Return every line below in which "trong" appears.

● Data shown
BEGIN

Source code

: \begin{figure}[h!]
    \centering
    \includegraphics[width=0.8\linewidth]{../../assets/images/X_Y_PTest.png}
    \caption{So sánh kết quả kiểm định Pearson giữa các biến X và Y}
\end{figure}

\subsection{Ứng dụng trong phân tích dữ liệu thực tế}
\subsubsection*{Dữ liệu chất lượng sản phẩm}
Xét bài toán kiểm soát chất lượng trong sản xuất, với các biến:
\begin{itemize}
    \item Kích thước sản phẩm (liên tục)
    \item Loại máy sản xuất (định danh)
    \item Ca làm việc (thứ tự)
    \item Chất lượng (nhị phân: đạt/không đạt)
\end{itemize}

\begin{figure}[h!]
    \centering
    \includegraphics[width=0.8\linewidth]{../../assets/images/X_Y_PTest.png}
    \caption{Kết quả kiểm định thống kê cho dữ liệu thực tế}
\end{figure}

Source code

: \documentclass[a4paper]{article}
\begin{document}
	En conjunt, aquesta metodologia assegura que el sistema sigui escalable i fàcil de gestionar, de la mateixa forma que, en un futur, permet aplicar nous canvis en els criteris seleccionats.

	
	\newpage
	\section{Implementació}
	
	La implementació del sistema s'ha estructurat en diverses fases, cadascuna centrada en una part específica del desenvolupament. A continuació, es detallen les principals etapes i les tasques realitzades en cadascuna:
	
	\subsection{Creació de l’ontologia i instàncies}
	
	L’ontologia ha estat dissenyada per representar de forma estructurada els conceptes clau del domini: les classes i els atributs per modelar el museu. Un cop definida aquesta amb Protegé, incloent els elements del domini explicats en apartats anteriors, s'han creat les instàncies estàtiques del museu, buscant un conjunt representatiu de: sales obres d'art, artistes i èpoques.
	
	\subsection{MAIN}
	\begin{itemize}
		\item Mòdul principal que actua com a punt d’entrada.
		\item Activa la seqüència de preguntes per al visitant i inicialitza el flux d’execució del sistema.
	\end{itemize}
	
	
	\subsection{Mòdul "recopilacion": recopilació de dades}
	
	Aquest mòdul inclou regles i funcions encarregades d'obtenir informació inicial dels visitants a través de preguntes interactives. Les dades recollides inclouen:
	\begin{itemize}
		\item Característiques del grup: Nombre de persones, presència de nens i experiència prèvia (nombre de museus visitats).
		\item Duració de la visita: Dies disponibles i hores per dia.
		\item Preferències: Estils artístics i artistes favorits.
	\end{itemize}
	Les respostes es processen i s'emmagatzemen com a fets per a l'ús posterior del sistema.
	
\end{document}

END

● Solution to this task
\subsection{Ứng dụng trong phân tích dữ liệu thực tế}
Xét bài toán kiểm soát chất lượng trong sản xuất, với các biến:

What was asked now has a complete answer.